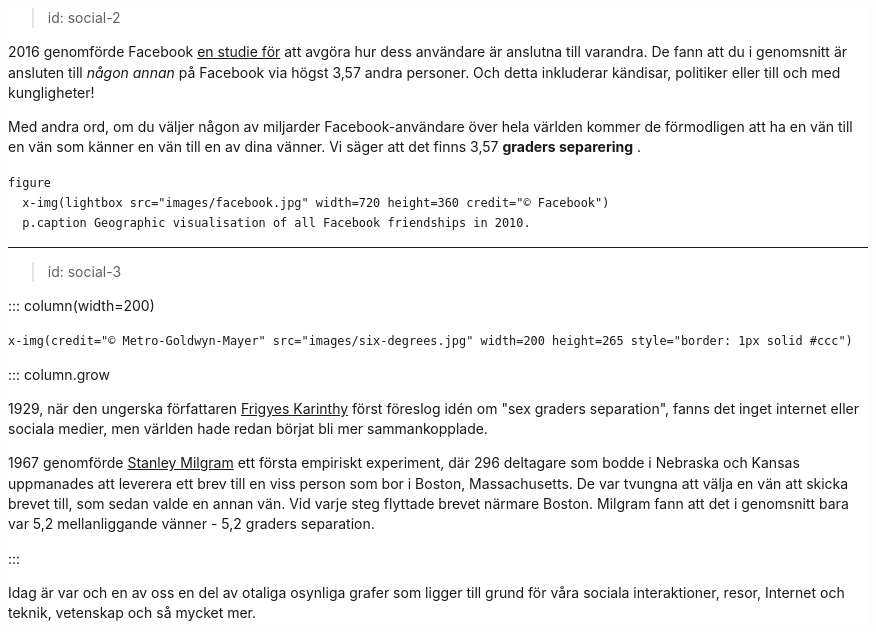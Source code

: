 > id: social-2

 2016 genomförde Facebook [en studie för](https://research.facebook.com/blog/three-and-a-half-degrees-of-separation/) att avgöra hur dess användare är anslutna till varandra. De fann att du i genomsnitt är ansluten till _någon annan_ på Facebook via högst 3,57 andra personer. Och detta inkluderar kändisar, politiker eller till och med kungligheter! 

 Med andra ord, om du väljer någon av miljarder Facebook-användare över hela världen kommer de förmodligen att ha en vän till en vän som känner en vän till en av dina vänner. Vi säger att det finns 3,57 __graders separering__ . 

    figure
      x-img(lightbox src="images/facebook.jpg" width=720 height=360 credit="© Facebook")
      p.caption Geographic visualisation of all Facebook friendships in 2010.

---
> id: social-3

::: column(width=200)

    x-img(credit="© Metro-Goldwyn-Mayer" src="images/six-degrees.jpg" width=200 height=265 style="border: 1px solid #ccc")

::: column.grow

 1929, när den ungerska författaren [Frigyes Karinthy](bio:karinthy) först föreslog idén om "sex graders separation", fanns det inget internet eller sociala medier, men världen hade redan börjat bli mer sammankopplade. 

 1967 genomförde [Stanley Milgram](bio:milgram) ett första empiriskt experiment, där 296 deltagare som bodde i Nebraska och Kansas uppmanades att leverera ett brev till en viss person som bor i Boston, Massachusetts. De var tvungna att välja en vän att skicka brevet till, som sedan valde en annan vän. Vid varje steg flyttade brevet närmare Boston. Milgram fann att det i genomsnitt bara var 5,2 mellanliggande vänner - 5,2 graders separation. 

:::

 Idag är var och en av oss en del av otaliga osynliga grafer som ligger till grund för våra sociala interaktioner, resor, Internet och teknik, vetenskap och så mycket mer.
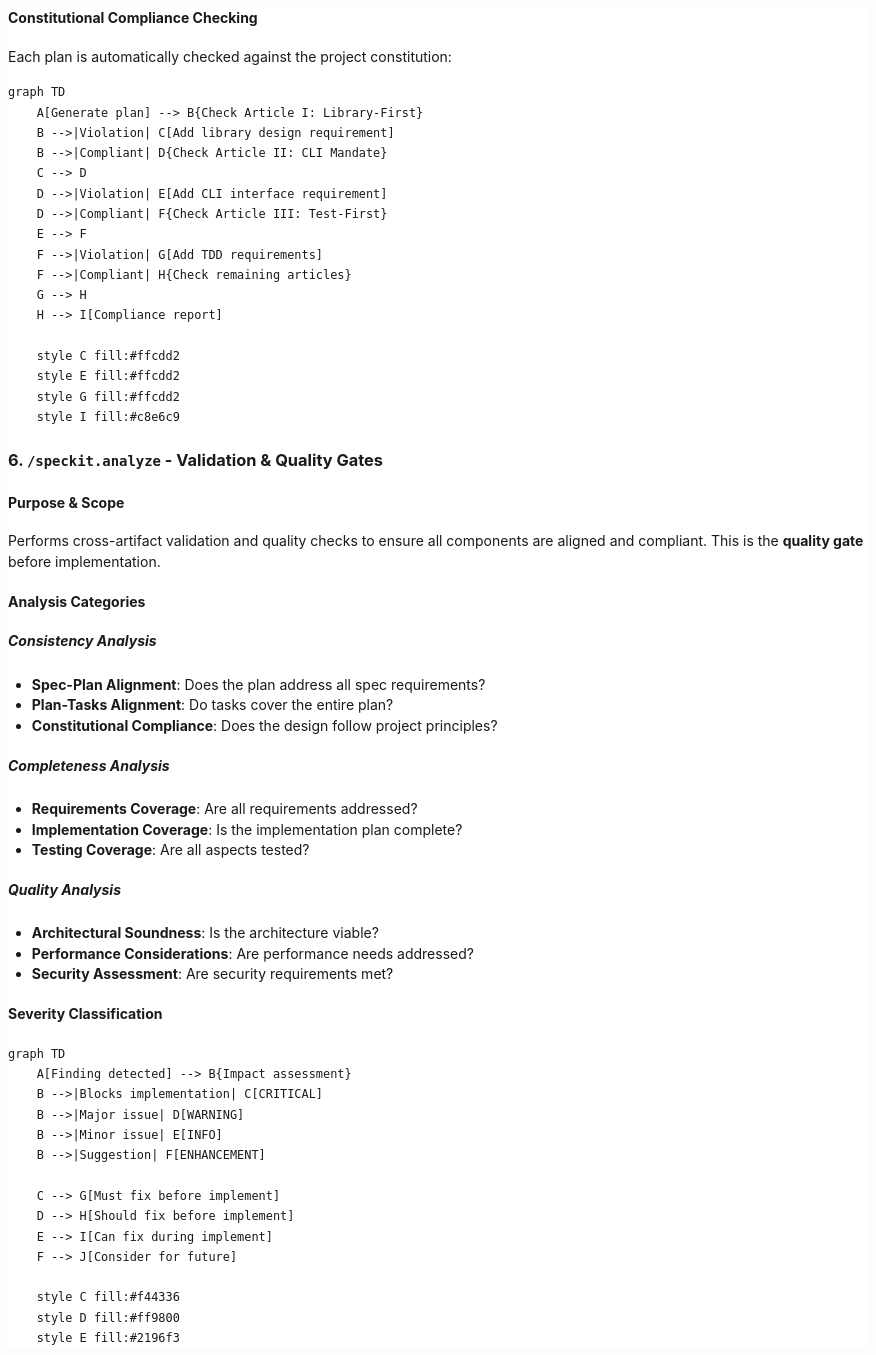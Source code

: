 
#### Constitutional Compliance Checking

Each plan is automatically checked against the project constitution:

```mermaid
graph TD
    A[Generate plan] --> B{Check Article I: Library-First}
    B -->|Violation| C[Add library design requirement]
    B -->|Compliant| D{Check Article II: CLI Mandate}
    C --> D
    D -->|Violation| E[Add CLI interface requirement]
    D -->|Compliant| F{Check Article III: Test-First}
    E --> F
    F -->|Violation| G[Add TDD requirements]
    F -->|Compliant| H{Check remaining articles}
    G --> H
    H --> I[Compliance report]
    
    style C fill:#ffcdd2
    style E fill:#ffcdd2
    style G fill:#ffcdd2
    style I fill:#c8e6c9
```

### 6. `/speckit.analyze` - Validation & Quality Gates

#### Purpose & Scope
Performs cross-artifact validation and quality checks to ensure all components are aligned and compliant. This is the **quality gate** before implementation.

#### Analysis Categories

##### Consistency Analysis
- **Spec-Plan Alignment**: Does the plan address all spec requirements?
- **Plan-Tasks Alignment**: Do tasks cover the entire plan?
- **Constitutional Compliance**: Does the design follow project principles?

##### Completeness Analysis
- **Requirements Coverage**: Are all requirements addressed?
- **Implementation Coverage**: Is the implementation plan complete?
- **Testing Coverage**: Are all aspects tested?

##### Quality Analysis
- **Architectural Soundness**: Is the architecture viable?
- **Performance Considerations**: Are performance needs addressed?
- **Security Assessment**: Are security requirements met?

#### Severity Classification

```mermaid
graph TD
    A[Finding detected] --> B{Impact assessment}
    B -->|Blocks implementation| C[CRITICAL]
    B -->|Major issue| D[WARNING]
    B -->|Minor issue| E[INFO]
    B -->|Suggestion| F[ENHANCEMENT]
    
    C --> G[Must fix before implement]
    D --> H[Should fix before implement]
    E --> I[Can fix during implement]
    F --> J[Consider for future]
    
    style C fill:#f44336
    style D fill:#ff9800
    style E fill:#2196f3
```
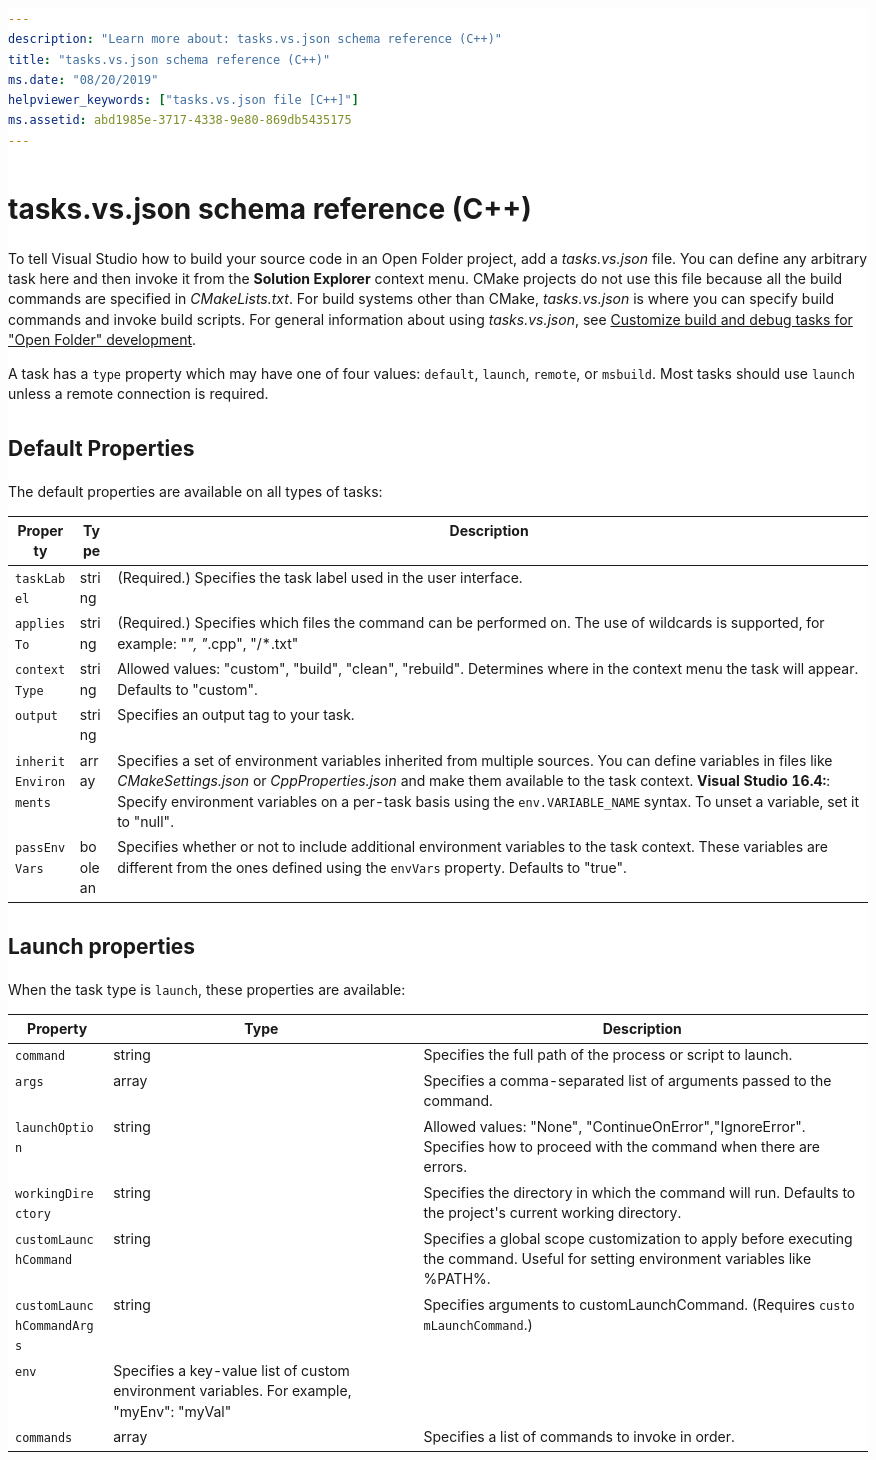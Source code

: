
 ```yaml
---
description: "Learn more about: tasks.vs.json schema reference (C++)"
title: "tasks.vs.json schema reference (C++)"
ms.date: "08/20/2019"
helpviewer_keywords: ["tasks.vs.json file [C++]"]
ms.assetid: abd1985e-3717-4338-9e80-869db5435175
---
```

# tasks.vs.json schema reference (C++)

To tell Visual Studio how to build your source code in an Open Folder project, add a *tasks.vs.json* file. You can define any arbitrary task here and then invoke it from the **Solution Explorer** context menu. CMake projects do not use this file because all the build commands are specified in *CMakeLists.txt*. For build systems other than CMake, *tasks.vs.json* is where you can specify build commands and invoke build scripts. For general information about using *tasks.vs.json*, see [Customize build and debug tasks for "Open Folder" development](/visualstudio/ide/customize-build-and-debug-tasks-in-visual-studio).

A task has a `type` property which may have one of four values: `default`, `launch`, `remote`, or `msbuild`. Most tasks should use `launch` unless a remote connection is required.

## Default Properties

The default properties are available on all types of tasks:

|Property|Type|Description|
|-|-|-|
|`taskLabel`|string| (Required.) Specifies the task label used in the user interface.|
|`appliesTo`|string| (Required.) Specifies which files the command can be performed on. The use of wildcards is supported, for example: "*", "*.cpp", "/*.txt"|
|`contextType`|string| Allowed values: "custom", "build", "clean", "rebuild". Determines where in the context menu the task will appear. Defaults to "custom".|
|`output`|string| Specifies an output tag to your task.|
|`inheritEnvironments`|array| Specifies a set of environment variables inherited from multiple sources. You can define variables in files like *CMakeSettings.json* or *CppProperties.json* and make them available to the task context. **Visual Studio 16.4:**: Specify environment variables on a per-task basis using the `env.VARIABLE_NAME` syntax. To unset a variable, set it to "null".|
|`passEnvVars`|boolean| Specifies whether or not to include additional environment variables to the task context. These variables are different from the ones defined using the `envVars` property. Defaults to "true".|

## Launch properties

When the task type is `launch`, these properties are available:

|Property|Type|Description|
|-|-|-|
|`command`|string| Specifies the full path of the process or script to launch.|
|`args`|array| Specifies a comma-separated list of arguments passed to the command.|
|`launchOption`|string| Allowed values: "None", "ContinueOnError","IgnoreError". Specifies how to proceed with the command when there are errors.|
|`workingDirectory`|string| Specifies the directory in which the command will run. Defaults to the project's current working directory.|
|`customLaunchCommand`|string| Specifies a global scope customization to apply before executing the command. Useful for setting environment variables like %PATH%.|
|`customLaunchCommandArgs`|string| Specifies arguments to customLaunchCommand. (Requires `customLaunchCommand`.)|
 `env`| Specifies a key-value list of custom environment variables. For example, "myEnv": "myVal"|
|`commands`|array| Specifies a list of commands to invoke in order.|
┄┄┄┄┄┄
= Problem =
Return every line shown above without changing a word, and skip the pictures.

= Output =
Source code

: > id: social-2

 2016 genomförde Facebook [en studie för](https://research.facebook.com/blog/three-and-a-half-degrees-of-separation/) att avgöra hur dess användare är anslutna till varandra. De fann att du i genomsnitt är ansluten till _någon annan_ på Facebook via högst 3,57 andra personer. Och detta inkluderar kändisar, politiker eller till och med kungligheter! 

 Med andra ord, om du väljer någon av miljarder Facebook-användare över hela världen kommer de förmodligen att ha en vän till en vän som känner en vän till en av dina vänner. Vi säger att det finns 3,57 __graders separering__ . 

    figure
      x-img(lightbox src="images/facebook.jpg" width=720 height=360 credit="© Facebook")
      p.caption Geographic visualisation of all Facebook friendships in 2010.

---
> id: social-3

::: column(width=200)

    x-img(credit="© Metro-Goldwyn-Mayer" src="images/six-degrees.jpg" width=200 height=265 style="border: 1px solid #ccc")

::: column.grow

 1929, när den ungerska författaren [Frigyes Karinthy](bio:karinthy) först föreslog idén om "sex graders separation", fanns det inget internet eller sociala medier, men världen hade redan börjat bli mer sammankopplade. 

 1967 genomförde [Stanley Milgram](bio:milgram) ett första empiriskt experiment, där 296 deltagare som bodde i Nebraska och Kansas uppmanades att leverera ett brev till en viss person som bor i Boston, Massachusetts. De var tvungna att välja en vän att skicka brevet till, som sedan valde en annan vän. Vid varje steg flyttade brevet närmare Boston. Milgram fann att det i genomsnitt bara var 5,2 mellanliggande vänner - 5,2 graders separation. 

:::

 Idag är var och en av oss en del av otaliga osynliga grafer som ligger till grund för våra sociala interaktioner, resor, Internet och teknik, vetenskap och så mycket mer.
Source code

: 
#### Constitutional Compliance Checking

Each plan is automatically checked against the project constitution:

```mermaid
graph TD
    A[Generate plan] --> B{Check Article I: Library-First}
    B -->|Violation| C[Add library design requirement]
    B -->|Compliant| D{Check Article II: CLI Mandate}
    C --> D
    D -->|Violation| E[Add CLI interface requirement]
    D -->|Compliant| F{Check Article III: Test-First}
    E --> F
    F -->|Violation| G[Add TDD requirements]
    F -->|Compliant| H{Check remaining articles}
    G --> H
    H --> I[Compliance report]
    
    style C fill:#ffcdd2
    style E fill:#ffcdd2
    style G fill:#ffcdd2
    style I fill:#c8e6c9
```

### 6. `/speckit.analyze` - Validation & Quality Gates

#### Purpose & Scope
Performs cross-artifact validation and quality checks to ensure all components are aligned and compliant. This is the **quality gate** before implementation.

#### Analysis Categories

##### Consistency Analysis
- **Spec-Plan Alignment**: Does the plan address all spec requirements?
- **Plan-Tasks Alignment**: Do tasks cover the entire plan?
- **Constitutional Compliance**: Does the design follow project principles?

##### Completeness Analysis
- **Requirements Coverage**: Are all requirements addressed?
- **Implementation Coverage**: Is the implementation plan complete?
- **Testing Coverage**: Are all aspects tested?

##### Quality Analysis
- **Architectural Soundness**: Is the architecture viable?
- **Performance Considerations**: Are performance needs addressed?
- **Security Assessment**: Are security requirements met?

#### Severity Classification

```mermaid
graph TD
    A[Finding detected] --> B{Impact assessment}
    B -->|Blocks implementation| C[CRITICAL]
    B -->|Major issue| D[WARNING]
    B -->|Minor issue| E[INFO]
    B -->|Suggestion| F[ENHANCEMENT]
    
    C --> G[Must fix before implement]
    D --> H[Should fix before implement]
    E --> I[Can fix during implement]
    F --> J[Consider for future]
    
    style C fill:#f44336
    style D fill:#ff9800
    style E fill:#2196f3
```
Source code

:
 ```yaml
---
description: "Learn more about: tasks.vs.json schema reference (C++)"
title: "tasks.vs.json schema reference (C++)"
ms.date: "08/20/2019"
helpviewer_keywords: ["tasks.vs.json file [C++]"]
ms.assetid: abd1985e-3717-4338-9e80-869db5435175
---
```

# tasks.vs.json schema reference (C++)

To tell Visual Studio how to build your source code in an Open Folder project, add a *tasks.vs.json* file. You can define any arbitrary task here and then invoke it from the **Solution Explorer** context menu. CMake projects do not use this file because all the build commands are specified in *CMakeLists.txt*. For build systems other than CMake, *tasks.vs.json* is where you can specify build commands and invoke build scripts. For general information about using *tasks.vs.json*, see [Customize build and debug tasks for "Open Folder" development](/visualstudio/ide/customize-build-and-debug-tasks-in-visual-studio).

A task has a `type` property which may have one of four values: `default`, `launch`, `remote`, or `msbuild`. Most tasks should use `launch` unless a remote connection is required.

## Default Properties

The default properties are available on all types of tasks:

|Property|Type|Description|
|-|-|-|
|`taskLabel`|string| (Required.) Specifies the task label used in the user interface.|
|`appliesTo`|string| (Required.) Specifies which files the command can be performed on. The use of wildcards is supported, for example: "*", "*.cpp", "/*.txt"|
|`contextType`|string| Allowed values: "custom", "build", "clean", "rebuild". Determines where in the context menu the task will appear. Defaults to "custom".|
|`output`|string| Specifies an output tag to your task.|
|`inheritEnvironments`|array| Specifies a set of environment variables inherited from multiple sources. You can define variables in files like *CMakeSettings.json* or *CppProperties.json* and make them available to the task context. **Visual Studio 16.4:**: Specify environment variables on a per-task basis using the `env.VARIABLE_NAME` syntax. To unset a variable, set it to "null".|
|`passEnvVars`|boolean| Specifies whether or not to include additional environment variables to the task context. These variables are different from the ones defined using the `envVars` property. Defaults to "true".|

## Launch properties

When the task type is `launch`, these properties are available:

|Property|Type|Description|
|-|-|-|
|`command`|string| Specifies the full path of the process or script to launch.|
|`args`|array| Specifies a comma-separated list of arguments passed to the command.|
|`launchOption`|string| Allowed values: "None", "ContinueOnError","IgnoreError". Specifies how to proceed with the command when there are errors.|
|`workingDirectory`|string| Specifies the directory in which the command will run. Defaults to the project's current working directory.|
|`customLaunchCommand`|string| Specifies a global scope customization to apply before executing the command. Useful for setting environment variables like %PATH%.|
|`customLaunchCommandArgs`|string| Specifies arguments to customLaunchCommand. (Requires `customLaunchCommand`.)|
 `env`| Specifies a key-value list of custom environment variables. For example, "myEnv": "myVal"|
|`commands`|array| Specifies a list of commands to invoke in order.|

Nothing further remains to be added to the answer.